▸ **Recorded data**:

━━━━━━━━━━

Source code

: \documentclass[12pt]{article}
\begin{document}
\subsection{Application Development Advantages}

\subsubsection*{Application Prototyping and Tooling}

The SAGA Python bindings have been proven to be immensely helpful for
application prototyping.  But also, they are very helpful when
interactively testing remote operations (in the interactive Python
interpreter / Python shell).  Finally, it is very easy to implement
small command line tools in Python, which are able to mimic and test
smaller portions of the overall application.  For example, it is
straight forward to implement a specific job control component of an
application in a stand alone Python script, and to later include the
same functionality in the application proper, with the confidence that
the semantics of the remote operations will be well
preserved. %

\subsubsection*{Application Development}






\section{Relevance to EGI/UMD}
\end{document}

━━━━━━━━━━

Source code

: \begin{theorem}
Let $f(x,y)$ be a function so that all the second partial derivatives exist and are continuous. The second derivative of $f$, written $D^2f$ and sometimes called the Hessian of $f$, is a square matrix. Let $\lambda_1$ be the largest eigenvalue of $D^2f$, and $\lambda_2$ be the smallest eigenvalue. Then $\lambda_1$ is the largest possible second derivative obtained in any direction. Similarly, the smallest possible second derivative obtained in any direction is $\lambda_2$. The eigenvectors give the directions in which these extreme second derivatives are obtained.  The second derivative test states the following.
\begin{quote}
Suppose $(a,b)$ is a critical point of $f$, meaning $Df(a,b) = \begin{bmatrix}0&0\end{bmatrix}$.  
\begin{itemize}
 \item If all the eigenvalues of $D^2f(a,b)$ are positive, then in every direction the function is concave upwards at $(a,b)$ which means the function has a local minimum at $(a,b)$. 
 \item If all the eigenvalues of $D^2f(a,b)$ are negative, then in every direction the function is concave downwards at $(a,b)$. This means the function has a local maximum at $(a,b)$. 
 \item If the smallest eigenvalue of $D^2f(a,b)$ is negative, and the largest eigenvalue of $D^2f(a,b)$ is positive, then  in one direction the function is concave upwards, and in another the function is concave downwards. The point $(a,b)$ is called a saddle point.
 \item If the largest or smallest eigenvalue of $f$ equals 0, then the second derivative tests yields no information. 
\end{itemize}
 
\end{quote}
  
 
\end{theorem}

━━━━━━━━━━

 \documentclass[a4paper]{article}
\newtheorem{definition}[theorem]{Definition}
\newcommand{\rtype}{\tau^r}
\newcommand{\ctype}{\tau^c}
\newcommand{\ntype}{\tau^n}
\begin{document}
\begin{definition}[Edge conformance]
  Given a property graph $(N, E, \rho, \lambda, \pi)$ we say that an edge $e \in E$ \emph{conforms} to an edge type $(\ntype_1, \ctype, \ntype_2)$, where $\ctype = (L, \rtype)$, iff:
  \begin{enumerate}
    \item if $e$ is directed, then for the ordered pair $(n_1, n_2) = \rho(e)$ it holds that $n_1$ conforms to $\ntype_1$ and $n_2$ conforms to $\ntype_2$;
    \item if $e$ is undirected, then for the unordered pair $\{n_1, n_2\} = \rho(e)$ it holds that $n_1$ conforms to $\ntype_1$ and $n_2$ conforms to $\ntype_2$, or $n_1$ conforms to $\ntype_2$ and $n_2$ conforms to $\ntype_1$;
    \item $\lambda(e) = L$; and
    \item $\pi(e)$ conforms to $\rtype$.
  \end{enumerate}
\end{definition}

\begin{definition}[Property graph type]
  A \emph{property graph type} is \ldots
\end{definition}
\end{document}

━━━━━━━━━━

▸ **TASK REQUIREMENTS**: In the entries above, find each line with "begin" and list it.

▸ **THE ANSWER**:
\begin{document}
: \begin{theorem}
\begin{quote}
Suppose $(a,b)$ is a critical point of $f$, meaning $Df(a,b) = \begin{bmatrix}0&0\end{bmatrix}$.  
\begin{itemize}
\begin{document}
\begin{definition}[Edge conformance]
  \begin{enumerate}
\begin{definition}[Property graph type]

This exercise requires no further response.